Information:

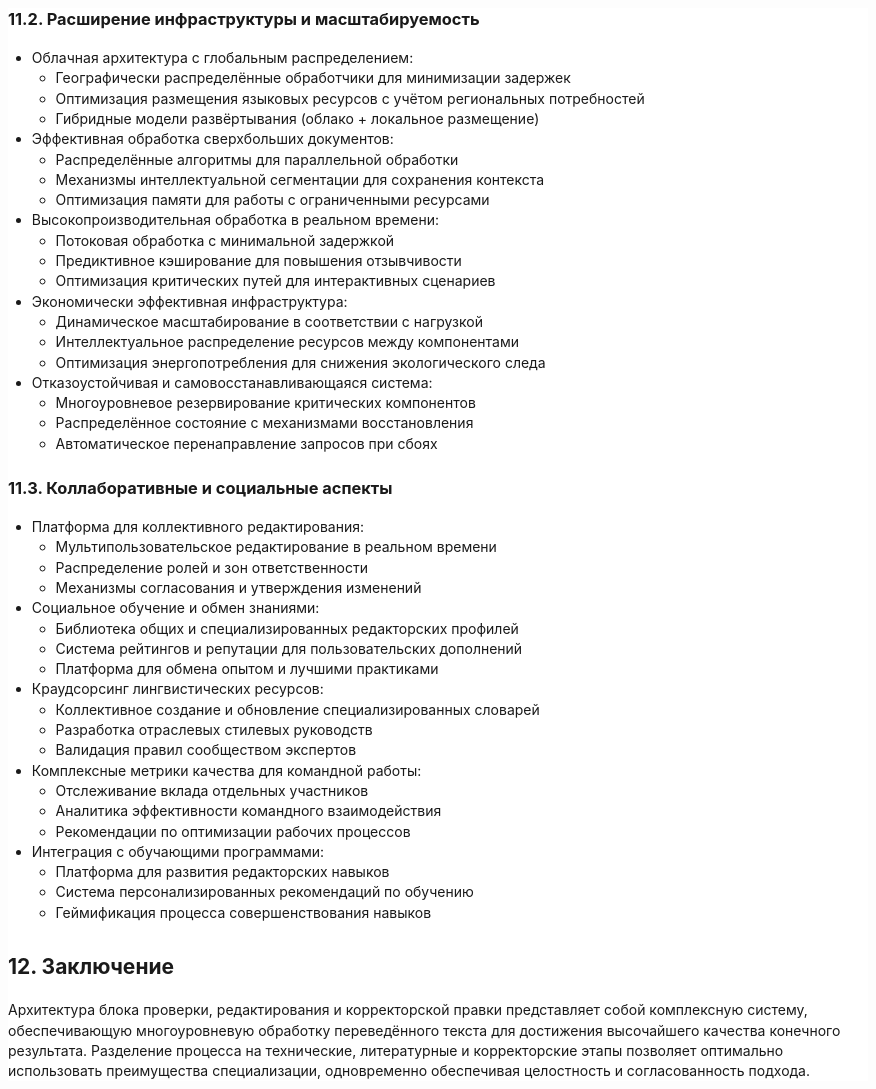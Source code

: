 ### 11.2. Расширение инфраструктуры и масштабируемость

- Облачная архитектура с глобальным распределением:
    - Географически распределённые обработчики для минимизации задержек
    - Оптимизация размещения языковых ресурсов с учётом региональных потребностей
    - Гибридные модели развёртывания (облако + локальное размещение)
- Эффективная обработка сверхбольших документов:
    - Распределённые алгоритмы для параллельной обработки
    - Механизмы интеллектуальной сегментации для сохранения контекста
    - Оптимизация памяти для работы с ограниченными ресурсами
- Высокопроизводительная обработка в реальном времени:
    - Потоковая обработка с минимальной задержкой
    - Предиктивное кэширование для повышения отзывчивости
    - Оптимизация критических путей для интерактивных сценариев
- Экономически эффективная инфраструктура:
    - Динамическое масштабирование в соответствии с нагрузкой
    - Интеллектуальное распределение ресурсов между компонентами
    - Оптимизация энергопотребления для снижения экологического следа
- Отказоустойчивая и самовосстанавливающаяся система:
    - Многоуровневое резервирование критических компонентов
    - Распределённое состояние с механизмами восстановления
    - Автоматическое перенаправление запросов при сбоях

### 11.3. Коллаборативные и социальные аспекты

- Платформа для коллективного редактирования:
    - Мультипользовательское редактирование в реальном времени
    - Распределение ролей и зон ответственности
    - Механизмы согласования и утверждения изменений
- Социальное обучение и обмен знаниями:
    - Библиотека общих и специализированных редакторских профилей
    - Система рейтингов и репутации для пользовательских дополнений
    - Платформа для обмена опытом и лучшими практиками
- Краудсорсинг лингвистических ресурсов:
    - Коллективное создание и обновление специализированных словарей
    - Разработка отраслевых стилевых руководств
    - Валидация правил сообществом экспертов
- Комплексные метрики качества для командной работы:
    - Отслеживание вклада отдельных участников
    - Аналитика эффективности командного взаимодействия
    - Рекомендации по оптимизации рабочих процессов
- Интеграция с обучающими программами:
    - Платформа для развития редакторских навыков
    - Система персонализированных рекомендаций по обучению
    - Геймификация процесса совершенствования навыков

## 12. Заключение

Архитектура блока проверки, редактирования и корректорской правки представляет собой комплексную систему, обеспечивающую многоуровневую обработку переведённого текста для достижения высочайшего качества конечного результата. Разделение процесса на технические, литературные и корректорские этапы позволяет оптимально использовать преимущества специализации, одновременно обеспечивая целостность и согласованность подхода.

Assignment: Set down, exactly as they appear above, all lines from the one that has "- Платформа для обмена" down to the one that has "- Рекомендации по", including those two and no others.

Exercise result:
    - Платформа для обмена опытом и лучшими практиками
- Краудсорсинг лингвистических ресурсов:
    - Коллективное создание и обновление специализированных словарей
    - Разработка отраслевых стилевых руководств
    - Валидация правил сообществом экспертов
- Комплексные метрики качества для командной работы:
    - Отслеживание вклада отдельных участников
    - Аналитика эффективности командного взаимодействия
    - Рекомендации по оптимизации рабочих процессов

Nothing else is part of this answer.